The mock data came from high-precision N-body simulations, massive computer calculations that evolve millions of simulated dark matter particles under gravity to produce realistic galaxy distributions. Three flavors of mock catalogs were included: galaxies in “real space” (without observational distortions), “redshift space” (with the distortions real telescopes see), and on a “light cone” (the most realistic scenario, mimicking how surveys observe the sky across cosmic time).

Figure 1

Six distinct analysis methods competed, each targeting different aspects of the non-Gaussian information in galaxy clustering:

  • Density-split clustering divides the survey volume into regions of different galaxy density and measures clustering in each environment separately
  • Nearest neighbor statistics characterize how isolated or crowded each galaxy is relative to its neighbors
  • Void statistics extract information from the large empty regions between galaxy filaments
  • BACCO power spectrum emulator uses machine learning to interpolate between simulations, extending power spectrum analysis to smaller, nonlinear scales
  • LEFTfield performs field-level inference: rather than compressing observations into summary statistics, it analyzes the full three-dimensional galaxy density field directly using Effective Field Theory (EFT), a framework borrowed from particle physics that describes matter clustering at large scales without requiring a model of every small-scale detail
  • Joint power spectrum and bispectrum analyses add the bispectrum (three-point correlations measuring triangular galaxy configurations) using both EFT and simulation-based inference (SBI)

Figure 2

SBI trains neural networks on thousands of simulations to learn the statistical relationship between observations and parameters, bypassing the need for an analytic likelihood function (which becomes intractable for complex statistics). Both field-level inference and SBI are among the most ambitious applications of modern machine learning to fundamental cosmology.

Why It Matters

The validation is significant precisely because it’s hard. Each method involves a long chain of modeling choices: how to simulate galaxy formation, how to handle observational effects, how to build a statistical model, how to sample parameter space. Any link can introduce systematic bias. The fact that multiple independent methods, built on completely different mathematical frameworks, all recovered the true parameters consistently is strong evidence the field is on the right track.

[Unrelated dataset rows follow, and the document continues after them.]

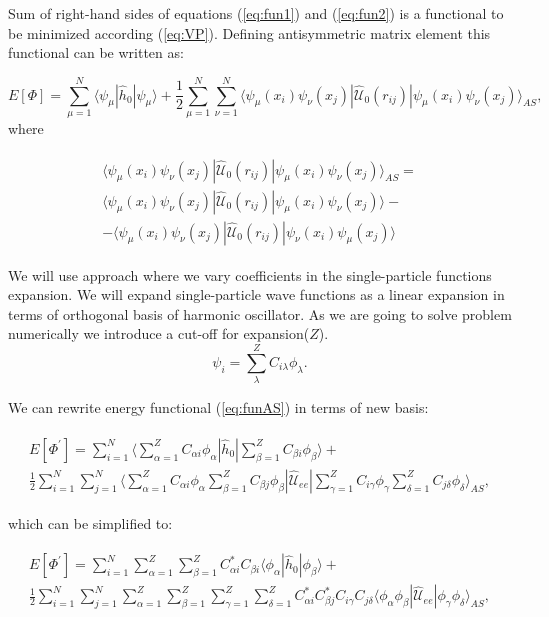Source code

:\documentclass[10pt]{article}
\newcommand*{\hatU}{\hat{\mathcal{U}}}
\begin{document}
Sum of right-hand sides of equations (\ref{eq:fun1}) and (\ref{eq:fun2}) is a functional to be minimized according (\ref{eq:VP}).
Defining antisymmetric matrix element this functional can be written as:

\begin{equation}
E[\Phi] = \sum_{\mu=1}^N \langle \psi_{\mu} | \hat{h}_0 | \psi_{\mu} \rangle + \frac{1}{2}\sum_{\mu=1}^N\sum_{\nu=1}^N\langle \psi_{\mu}(x_i)\psi_{\nu}(x_j)|\hatU_{0}(r_{ij})|\psi_{\mu}(x_i)\psi_{\nu}(x_j)\rangle_{AS},
\label{eq:funAS}
\end{equation}
where

\begin{align}
\begin{split}
\langle \psi_{\mu}(x_i)\psi_{\nu}(x_j)|\hatU_{0}(r_{ij})|\psi_{\mu}(x_i)\psi_{\nu}(x_j)\rangle_{AS} = \\
\langle \psi_{\mu}(x_i)\psi_{\nu}(x_j)|\hatU_{0}(r_{ij})|\psi_{\mu}(x_i)\psi_{\nu}(x_j)\rangle - \\
- \langle \psi_{\mu}(x_i)\psi_{\nu}(x_j)|\hatU_{0}(r_{ij})|\psi_{\nu}(x_i)\psi_{\mu}(x_j)\rangle
\end{split}
\end{align}


We will use approach where we vary coefficients in the single-particle functions expansion.  We will expand single-particle wave functions as a linear expansion in terms
of orthogonal basis of harmonic oscillator. As we are going to solve problem numerically we introduce a cut-off for expansion($Z$).
\[
\psi_i  = \sum_{\lambda}^Z C_{i\lambda}\phi_{\lambda}. \label{eq:newbasis}
\]

We can rewrite energy functional (\ref{eq:funAS}) in terms of new basis:

\begin{align}
\begin{split}
E[\Phi^{\prime}] = \sum_{i=1}^N \langle \sum_{\alpha=1}^Z C_{\alpha i}\phi_{\alpha} | \hat{h}_0 | \sum_{\beta=1}^Z C_{\beta i}\phi_{\beta} \rangle + \\
\frac{1}{2}\sum_{i=1}^N\sum_{j=1}^N \langle \sum_{\alpha=1}^Z C_{\alpha i}\phi_{\alpha} \sum_{\beta=1}^Z C_{\beta j}\phi_{\beta} |\hatU_{ee}|
\sum_{\gamma=1}^Z C_{i \gamma}\phi_{\gamma} \sum_{\delta=1}^Z C_{j \delta}\phi_{\delta} \rangle _{AS},
\label{eq:newbasisintro}
\end{split}
\end{align}

which can be simplified to:

\begin{align}
\begin{split}
E[\Phi^{\prime}] = \sum_{i=1}^N \sum_{\alpha=1}^Z \sum_{\beta=1}^Z C_{\alpha i}^*  C_{\beta i} \langle \phi_{\alpha} | \hat{h}_0 | \phi_{\beta} \rangle + \\
\frac{1}{2}\sum_{i=1}^N\sum_{j=1}^N  \sum_{\alpha=1}^Z \sum_{\beta=1}^Z \sum_{\gamma=1}^Z \sum_{\delta=1}^Z C_{\alpha i}^*  C_{\beta j}^* C_{i \gamma} C_{j \delta} \langle \phi_{\alpha} \phi_{\beta} |\hatU_{ee}|
 \phi_{\gamma}  \phi_{\delta} \rangle _{AS},
\label{eq:newbasisgood}
\end{split}
\end{align}
\end{document}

The challenge also exposed where work remains. Some methods struggled with light-cone geometry or scale cuts. Others showed tension between real-space and redshift-space results that needs further investigation. The collaboration treats this as a living challenge: the dataset is publicly available, and teams are invited to submit results from methods not yet tested.

The next frontier includes realistic survey complications like survey geometry, photometric redshift uncertainties, and the full complexity of galaxy bias (the messy relationship between where galaxies live and where the underlying dark matter actually is).

Bottom Line: The Beyond-2pt challenge shows that a new toolkit of statistical methods can reliably decode cosmological information that traditional analyses miss. As next-generation surveys come online, these tools will be essential for squeezing every bit of physics out of the data.

IAIFI Research Highlights

Interdisciplinary Research Achievement
This work unites simulation-based inference and machine learning emulators with rigorous statistical cosmology, showing how AI-driven methods can be validated against traditional analytic approaches in a controlled community challenge.
Impact on Artificial Intelligence
Simulation-based inference and neural network emulators like BACCO proved competitive with analytic methods, showing that learned statistical models can recover unbiased cosmological parameters from complex, high-dimensional data.
Impact on Fundamental Interactions
Recovering ΛCDM parameters, including matter density and the amplitude of density fluctuations, from beyond-two-point statistics directly constrains the physics of dark matter, dark energy, and the growth of large-scale structure.
Outlook and References
Future challenge rounds will tackle realistic survey systematics and tighter constraints on extensions to ΛCDM; full results and data are described in [arXiv:2405.02252](https://arxiv.org/abs/2405.02252).